ASUS ROG Strix Z690-E Gaming WiFi Review
Up Close – Cooling and Backplate
Remember how we said that the M.2 heatspeader was big? This is why. Back to back M.2 slots stretching the whole width of the PCB. It is nice to be able to add another M.2 without having to dismantle your GPU to reach the slot.
We love the idea of “Game First, Work Second”, except if that was true these words wouldn’t exist and I’d be a little bit closer to completing Hollow Knight. We have to confess our first temptation with this curved heat pipe was to see if you could twang it like a ruler. We didn’t.

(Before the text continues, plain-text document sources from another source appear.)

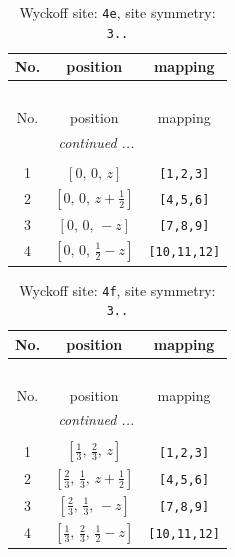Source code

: \documentclass[fleqn,8pt]{jsarticle}
\begin{document}
\begin{longtable}{ccc}
\caption{Wyckoff site: {\tt 4e}, site symmetry: {\tt 3..}}
 \\
 \hline \hline
No. & position & mapping \\ \hline \endfirsthead

\multicolumn{2}{l}{\tablename\ \thetable{}} \\
 \hline \hline
No. & position & mapping \\ \hline \endhead

 \hline \hline
\multicolumn{2}{r}{\footnotesize\it continued ...} \\ \endfoot

 \hline \hline
\multicolumn{2}{r}{} \\ \endlastfoot

1 & $\left[ 0,\, 0,\, z \right]$ & {\tt [1,2,3]} \\ \hline
2 & $\left[ 0,\, 0,\, z + \frac{1}{2} \right]$ & {\tt [4,5,6]} \\ \hline
3 & $\left[ 0,\, 0,\, - z \right]$ & {\tt [7,8,9]} \\ \hline
4 & $\left[ 0,\, 0,\, \frac{1}{2} - z \right]$ & {\tt [10,11,12]} \\
\end{longtable}
\renewcommand{\arraystretch}{1.2}
\begin{longtable}{ccc}
\caption{Wyckoff site: {\tt 4f}, site symmetry: {\tt 3..}}
 \\
 \hline \hline
No. & position & mapping \\ \hline \endfirsthead

\multicolumn{2}{l}{\tablename\ \thetable{}} \\
 \hline \hline
No. & position & mapping \\ \hline \endhead

 \hline \hline
\multicolumn{2}{r}{\footnotesize\it continued ...} \\ \endfoot

 \hline \hline
\multicolumn{2}{r}{} \\ \endlastfoot

1 & $\left[ \frac{1}{3},\, \frac{2}{3},\, z \right]$ & {\tt [1,2,3]} \\ \hline
2 & $\left[ \frac{2}{3},\, \frac{1}{3},\, z + \frac{1}{2} \right]$ & {\tt [4,5,6]} \\ \hline
3 & $\left[ \frac{2}{3},\, \frac{1}{3},\, - z \right]$ & {\tt [7,8,9]} \\ \hline
4 & $\left[ \frac{1}{3},\, \frac{2}{3},\, \frac{1}{2} - z \right]$ & {\tt [10,11,12]} \\
\end{longtable}
\end{document}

Removing it reveals the third of the three M.2 slots, should you have a drive – perhaps a PCIe 5.0 one – that demands a higher level of cooling than a mere heatspreader can provide.
Chunky isn’t solely the purview of the M.2 slot though, as the Strix Z690-E continues the ‘massive hunk of metal’ heatsink design we saw on the Maximus Formula. All metal. Extremely solid. We don’t yet know what power phases lie beneath, beyond them being listed on the ASUS website as 18+1, but if the Maximus has 105A we think the Strix probably has 90A at least.
Another view of the heatsink and it’s massive girth.
Behold the thiccness. Bask in it. This isn’t just for show either as our temperature results will reveal.
Lastly the rear panel has, from top to bottom, display outputs, BIOS tools (Clear CMOS and BIOS Flashback), USB ports of varying Type-A speeds and two USB Type-C in 10G and 20G formats. The LAN is a 2.5G offering, whilst the WiFi is the speedy 6E we’ve all grown to love on recent motherboards.